The syntax is simple:
mergerfs [options] <srcpaths> <destpath>
The drives need to be mounted first, then you can combine them using their mountpoints separated by colons.
mergerfs /mountpoint1:/mountpoint2:/mountpoint3 /mergedmountpoint
The tool also has a number of options. I’ll only go through the ones I’ve used, but both the
--help flag and the
entry for it explains the other options well.
The syntax I ended up using is:
mergerfs -o defaults,allow_other,use_ino,category.create=mfs,moveonenospc=true,minfreespace=1M /drv1:/drv2:/drv3:/drv4 /merged
The resons for them are:
defaults– it auto-uses a handful of other options that optimizes performance
allow_other– allows other users to access the filesystem
– allows mergerfs to generate inode values. This way linked files will share inode values, preventing the inode monster from eating up free space
category.create=mfs– sets the policy to mfs (most free space). The exact details on this are a bit outside of the scope of this writeup, but this can help avoid a couple of issues that can stem from cross-device linking. There are more details on this on the mergerfs repo for a quick explanation.

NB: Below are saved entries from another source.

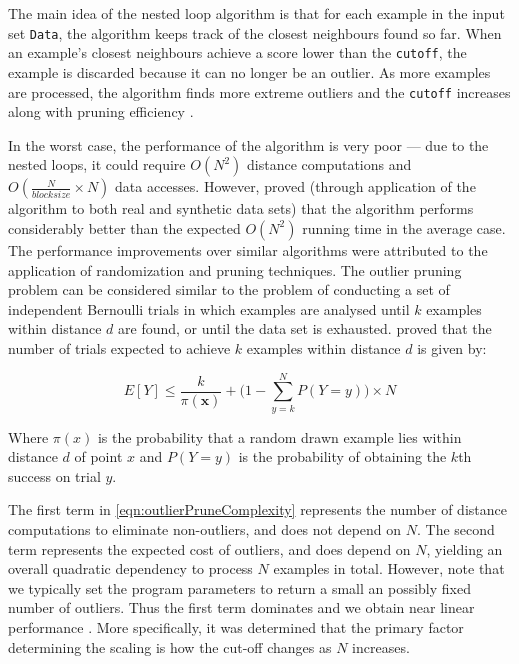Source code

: The main idea of the nested loop algorithm is that for each example in the
input set \verb+Data+, the algorithm keeps track of the closest neighbours found
so far. When an example's closest neighbours achieve a score lower than the
\verb+cutoff+, the example is discarded because it can no longer be an outlier.
As more examples are processed, the algorithm finds more extreme outliers and
the \verb+cutoff+ increases along with pruning efficiency \cite{Bay:2003}.

In the worst case, the performance of the algorithm is very poor --- due to the
nested loops, it could require $O(N^{2})$ distance computations and
$O(\frac{N}{blocksize} \times N)$ data accesses. However, \citeauthor{Bay:2003}
proved (through application of the algorithm to both real and synthetic data
sets) that the algorithm performs considerably better than the expected
$O(N^{2})$ running time in the average case. The performance improvements over
similar algorithms were attributed to the application of randomization and
pruning techniques. The outlier pruning problem can be considered similar to the
problem of conducting a set of independent Bernoulli trials in which examples
are analysed until $k$ examples within distance $d$ are found, or until the data
set is exhausted. \citeauthor{Bay:2003} proved that the number of trials
expected to achieve $k$ examples within distance $d$ is given by:

\begin{equation}
\label{eqn:outlierPruneComplexity}
E[Y] \leq \frac{k}{\pi(\textbf{x})} + \Bigg(1 - \sum_{y=k}^{N} P(Y=y)\Bigg) \times N
\end{equation}

Where $\pi(x)$ is the probability that a random drawn example lies within
distance $d$ of point $x$ and $P(Y=y)$ is the probability of obtaining the $k$th
success on trial $y$.

The first term in \autoref{eqn:outlierPruneComplexity} represents the number of
distance computations to eliminate non-outliers, and does not depend on $N$. The
second term represents the expected cost of outliers, and does depend on $N$,
yielding an overall quadratic dependency to process $N$ examples in total.
However, note that we typically set the program parameters to return a small an
possibly fixed number of outliers. Thus the first term dominates and we obtain
near linear performance \cite{Bay:2003}. More specifically, it was determined
that the primary factor determining the scaling is how the cut-off changes as
$N$ increases.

moveonenospc=true– enables the moving of files to a different drive if the original write fails with “No space left on device”. I think this is redundant when using mfs, but I’ve set it just in case.
minfreespace=1M– The minimum space value used by the create policies for filtering. The default is 4G, which I found a bit too high for my use-case
After running this, the separate unioned drives were be shown under the new, merged mount point.